_PROBLEM REQUIREMENTS_
If a line below contains the word "good", count it. Please give the total and nothing else.

[SUPPLIED DATA]

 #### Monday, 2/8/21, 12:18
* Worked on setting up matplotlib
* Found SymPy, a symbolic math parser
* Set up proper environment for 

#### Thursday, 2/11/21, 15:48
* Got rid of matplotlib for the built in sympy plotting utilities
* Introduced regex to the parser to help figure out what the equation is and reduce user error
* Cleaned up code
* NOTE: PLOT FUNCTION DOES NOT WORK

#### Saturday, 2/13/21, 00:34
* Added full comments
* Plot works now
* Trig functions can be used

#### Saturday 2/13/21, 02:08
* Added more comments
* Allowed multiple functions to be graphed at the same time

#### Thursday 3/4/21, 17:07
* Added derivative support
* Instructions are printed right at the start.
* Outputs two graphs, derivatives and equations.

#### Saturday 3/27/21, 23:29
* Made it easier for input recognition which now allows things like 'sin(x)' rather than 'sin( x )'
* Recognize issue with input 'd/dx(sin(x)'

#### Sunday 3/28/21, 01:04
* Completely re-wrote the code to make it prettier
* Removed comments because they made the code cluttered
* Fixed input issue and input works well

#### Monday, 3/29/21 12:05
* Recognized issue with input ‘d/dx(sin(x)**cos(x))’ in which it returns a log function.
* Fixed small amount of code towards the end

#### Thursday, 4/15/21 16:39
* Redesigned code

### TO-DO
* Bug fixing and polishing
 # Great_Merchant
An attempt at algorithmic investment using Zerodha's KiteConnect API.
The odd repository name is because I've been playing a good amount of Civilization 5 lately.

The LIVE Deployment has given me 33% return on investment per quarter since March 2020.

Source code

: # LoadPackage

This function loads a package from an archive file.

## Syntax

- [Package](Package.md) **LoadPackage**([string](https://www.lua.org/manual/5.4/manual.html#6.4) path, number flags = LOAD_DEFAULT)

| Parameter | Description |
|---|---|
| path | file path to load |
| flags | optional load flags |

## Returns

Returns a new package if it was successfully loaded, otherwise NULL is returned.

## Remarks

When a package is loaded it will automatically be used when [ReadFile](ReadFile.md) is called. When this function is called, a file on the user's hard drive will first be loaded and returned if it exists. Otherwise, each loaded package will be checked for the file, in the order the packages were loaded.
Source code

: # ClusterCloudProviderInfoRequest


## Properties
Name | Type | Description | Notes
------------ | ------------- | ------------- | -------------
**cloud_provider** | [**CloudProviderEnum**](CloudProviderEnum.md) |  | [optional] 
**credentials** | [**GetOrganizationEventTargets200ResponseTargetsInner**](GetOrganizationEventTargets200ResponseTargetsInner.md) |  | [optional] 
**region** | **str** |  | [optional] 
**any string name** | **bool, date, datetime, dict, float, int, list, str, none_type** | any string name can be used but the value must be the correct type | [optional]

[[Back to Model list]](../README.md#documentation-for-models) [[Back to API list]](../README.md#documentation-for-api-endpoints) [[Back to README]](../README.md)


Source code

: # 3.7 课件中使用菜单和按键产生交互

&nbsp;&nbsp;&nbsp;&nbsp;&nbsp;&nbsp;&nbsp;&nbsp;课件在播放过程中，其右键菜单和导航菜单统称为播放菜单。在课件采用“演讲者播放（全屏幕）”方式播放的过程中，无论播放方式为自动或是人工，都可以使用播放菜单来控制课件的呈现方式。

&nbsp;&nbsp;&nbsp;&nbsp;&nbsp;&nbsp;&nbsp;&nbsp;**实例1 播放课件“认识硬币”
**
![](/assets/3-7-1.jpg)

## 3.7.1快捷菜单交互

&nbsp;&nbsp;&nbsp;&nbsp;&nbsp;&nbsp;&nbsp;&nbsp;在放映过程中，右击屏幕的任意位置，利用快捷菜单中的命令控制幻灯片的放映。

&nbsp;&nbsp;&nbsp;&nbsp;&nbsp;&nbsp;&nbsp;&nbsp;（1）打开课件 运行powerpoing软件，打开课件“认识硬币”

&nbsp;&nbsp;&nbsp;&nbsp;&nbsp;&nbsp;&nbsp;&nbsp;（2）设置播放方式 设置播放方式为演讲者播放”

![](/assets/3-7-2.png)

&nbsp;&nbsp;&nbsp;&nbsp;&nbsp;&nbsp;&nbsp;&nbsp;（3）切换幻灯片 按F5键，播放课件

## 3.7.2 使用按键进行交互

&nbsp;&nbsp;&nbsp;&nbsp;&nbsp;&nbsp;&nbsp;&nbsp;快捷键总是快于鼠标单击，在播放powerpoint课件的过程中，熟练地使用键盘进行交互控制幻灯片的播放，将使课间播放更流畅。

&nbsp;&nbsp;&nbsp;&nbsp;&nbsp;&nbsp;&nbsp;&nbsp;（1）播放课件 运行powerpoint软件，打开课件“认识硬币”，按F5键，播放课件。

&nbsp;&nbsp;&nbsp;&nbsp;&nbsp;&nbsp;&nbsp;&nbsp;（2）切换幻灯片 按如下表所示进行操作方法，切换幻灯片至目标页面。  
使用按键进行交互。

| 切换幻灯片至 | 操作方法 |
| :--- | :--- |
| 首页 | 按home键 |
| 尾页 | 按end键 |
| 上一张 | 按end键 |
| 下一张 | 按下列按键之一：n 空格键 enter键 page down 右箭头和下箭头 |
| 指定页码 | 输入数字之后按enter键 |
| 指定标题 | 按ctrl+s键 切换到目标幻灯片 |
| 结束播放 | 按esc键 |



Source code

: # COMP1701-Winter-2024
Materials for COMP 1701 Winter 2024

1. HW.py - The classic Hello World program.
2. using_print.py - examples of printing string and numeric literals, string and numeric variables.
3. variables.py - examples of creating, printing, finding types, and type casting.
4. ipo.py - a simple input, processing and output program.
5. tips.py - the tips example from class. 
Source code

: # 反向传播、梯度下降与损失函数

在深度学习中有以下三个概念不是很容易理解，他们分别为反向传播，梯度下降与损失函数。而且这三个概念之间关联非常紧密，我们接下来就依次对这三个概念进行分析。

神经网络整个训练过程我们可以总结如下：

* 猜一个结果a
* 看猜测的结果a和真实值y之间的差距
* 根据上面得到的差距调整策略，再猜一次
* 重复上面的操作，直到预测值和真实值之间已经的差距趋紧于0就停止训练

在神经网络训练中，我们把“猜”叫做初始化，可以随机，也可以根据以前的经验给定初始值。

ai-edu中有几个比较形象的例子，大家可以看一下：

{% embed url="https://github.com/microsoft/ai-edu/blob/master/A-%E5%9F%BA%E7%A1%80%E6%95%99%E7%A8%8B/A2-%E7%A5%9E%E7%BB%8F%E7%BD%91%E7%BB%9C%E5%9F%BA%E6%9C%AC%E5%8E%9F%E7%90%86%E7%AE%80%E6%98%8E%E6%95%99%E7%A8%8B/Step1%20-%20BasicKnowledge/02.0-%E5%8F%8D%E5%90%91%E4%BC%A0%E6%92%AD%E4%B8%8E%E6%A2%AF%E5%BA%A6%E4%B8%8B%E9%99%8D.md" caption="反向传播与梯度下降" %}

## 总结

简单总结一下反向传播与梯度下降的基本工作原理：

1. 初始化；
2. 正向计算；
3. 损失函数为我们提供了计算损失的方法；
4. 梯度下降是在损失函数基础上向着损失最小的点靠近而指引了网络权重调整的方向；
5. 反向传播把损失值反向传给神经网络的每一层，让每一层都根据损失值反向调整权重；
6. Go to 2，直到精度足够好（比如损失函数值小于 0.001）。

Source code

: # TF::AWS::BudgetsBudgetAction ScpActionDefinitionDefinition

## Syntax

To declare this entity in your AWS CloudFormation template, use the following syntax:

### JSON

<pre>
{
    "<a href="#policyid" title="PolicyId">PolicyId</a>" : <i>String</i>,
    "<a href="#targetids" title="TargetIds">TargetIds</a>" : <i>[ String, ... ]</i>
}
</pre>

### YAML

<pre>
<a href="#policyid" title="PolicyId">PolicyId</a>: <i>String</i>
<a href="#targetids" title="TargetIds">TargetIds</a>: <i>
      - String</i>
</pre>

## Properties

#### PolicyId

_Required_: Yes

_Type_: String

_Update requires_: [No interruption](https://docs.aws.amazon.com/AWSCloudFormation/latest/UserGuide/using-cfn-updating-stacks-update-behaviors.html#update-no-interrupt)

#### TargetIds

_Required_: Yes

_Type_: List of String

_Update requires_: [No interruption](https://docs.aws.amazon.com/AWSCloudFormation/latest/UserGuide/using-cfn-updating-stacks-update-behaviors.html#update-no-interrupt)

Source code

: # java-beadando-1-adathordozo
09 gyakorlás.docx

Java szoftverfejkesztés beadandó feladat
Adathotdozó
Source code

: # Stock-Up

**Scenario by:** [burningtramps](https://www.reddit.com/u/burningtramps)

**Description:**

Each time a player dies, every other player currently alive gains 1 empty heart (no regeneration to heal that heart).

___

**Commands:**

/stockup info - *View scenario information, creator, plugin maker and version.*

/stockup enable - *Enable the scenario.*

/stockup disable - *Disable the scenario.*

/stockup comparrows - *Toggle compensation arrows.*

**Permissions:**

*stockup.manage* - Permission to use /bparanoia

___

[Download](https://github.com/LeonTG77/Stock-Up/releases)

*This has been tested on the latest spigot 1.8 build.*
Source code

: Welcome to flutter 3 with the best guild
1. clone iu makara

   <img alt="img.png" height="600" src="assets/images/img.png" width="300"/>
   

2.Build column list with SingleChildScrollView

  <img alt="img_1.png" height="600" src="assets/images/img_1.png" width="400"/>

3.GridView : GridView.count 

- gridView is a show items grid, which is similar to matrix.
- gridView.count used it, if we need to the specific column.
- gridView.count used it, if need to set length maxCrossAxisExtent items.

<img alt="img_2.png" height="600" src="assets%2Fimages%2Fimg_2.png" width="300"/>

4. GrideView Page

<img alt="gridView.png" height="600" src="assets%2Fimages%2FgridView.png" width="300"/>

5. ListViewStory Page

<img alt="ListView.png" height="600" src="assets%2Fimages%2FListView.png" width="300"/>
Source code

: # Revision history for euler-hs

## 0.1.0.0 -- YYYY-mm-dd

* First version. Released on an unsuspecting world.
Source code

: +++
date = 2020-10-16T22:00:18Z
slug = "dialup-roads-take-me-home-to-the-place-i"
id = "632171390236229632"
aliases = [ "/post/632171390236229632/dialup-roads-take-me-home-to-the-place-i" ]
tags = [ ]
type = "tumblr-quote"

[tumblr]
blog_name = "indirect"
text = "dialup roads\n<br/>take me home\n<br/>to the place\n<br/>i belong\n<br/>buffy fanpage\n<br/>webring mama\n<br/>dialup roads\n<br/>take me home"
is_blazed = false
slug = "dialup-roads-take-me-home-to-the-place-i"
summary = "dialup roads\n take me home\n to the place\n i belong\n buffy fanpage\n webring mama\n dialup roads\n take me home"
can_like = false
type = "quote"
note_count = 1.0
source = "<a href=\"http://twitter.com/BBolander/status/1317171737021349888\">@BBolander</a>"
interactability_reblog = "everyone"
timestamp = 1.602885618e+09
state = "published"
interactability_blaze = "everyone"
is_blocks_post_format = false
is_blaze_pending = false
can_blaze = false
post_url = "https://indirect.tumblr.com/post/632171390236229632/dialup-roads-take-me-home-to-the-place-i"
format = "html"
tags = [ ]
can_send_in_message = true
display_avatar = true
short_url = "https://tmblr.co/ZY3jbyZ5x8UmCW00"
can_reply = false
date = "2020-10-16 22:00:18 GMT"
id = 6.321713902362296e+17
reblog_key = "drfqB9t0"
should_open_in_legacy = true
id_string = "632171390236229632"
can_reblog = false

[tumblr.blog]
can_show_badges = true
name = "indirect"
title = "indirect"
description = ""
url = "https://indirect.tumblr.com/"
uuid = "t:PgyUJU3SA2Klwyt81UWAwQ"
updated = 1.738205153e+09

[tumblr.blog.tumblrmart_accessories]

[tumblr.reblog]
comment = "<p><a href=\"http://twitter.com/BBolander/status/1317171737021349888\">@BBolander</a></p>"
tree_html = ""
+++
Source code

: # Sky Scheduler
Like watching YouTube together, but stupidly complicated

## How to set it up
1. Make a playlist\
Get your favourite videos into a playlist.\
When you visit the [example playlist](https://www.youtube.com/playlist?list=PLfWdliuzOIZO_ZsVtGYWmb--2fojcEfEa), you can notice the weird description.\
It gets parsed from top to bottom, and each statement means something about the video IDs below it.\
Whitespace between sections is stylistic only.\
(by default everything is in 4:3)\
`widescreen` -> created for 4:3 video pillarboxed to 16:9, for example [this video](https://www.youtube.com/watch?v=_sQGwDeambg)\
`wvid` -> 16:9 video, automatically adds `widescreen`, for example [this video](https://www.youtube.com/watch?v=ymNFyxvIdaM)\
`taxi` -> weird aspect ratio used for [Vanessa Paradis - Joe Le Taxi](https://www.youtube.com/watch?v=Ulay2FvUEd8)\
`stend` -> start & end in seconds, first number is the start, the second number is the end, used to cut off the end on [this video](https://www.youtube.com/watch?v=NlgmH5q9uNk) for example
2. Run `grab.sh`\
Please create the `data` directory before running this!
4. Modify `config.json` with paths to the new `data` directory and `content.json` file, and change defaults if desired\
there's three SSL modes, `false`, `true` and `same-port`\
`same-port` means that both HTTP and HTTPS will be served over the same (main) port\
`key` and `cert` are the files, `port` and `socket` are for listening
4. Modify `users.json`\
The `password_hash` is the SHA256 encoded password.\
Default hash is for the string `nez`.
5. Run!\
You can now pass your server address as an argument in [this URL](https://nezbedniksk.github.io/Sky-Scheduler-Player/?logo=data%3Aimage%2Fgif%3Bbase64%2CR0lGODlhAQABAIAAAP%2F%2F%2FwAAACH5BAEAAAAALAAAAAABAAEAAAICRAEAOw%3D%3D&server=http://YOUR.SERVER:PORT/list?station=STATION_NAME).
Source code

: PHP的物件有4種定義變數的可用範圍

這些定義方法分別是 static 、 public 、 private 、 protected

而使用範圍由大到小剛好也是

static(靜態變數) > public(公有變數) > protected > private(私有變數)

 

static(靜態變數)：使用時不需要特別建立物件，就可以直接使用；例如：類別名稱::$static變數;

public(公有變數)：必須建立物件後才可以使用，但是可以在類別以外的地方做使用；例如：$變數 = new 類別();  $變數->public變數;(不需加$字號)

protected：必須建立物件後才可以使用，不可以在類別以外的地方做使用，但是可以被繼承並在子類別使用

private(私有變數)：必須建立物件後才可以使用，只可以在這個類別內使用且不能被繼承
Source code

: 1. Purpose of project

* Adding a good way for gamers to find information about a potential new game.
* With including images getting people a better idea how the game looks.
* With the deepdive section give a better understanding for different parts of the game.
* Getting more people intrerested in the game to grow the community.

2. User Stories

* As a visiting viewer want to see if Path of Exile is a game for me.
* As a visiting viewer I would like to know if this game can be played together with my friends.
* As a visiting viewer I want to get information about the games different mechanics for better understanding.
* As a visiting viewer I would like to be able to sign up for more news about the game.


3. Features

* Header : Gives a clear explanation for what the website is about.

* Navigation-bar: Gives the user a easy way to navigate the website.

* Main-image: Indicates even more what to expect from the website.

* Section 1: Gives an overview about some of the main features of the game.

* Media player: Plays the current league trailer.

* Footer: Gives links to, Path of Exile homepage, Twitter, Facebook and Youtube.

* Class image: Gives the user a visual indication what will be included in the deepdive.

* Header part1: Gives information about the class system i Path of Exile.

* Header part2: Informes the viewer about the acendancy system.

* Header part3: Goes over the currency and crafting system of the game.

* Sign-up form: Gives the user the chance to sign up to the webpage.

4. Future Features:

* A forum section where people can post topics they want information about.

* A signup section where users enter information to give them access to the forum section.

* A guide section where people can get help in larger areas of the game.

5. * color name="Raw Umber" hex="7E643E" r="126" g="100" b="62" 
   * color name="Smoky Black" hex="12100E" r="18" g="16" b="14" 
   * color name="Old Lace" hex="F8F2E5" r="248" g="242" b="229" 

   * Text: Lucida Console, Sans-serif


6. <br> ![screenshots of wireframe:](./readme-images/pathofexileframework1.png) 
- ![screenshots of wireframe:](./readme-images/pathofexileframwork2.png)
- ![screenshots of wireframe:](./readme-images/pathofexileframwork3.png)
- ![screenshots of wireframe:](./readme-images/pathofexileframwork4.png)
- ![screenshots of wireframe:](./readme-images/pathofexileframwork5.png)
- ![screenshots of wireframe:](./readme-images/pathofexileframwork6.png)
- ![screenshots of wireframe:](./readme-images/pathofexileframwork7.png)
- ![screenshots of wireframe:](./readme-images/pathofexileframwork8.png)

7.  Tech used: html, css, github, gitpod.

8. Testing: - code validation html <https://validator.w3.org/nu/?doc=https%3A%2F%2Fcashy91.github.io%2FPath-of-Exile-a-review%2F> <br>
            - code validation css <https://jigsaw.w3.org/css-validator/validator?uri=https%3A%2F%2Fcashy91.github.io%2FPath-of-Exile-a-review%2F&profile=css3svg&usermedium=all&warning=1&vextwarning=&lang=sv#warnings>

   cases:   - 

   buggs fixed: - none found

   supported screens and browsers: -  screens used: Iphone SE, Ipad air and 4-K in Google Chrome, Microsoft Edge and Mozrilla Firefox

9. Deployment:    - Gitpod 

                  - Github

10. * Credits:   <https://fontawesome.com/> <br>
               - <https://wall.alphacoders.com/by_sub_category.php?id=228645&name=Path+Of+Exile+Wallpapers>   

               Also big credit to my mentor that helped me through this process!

[/SUPPLIED DATA]

_WRITTEN RESPONSE_
2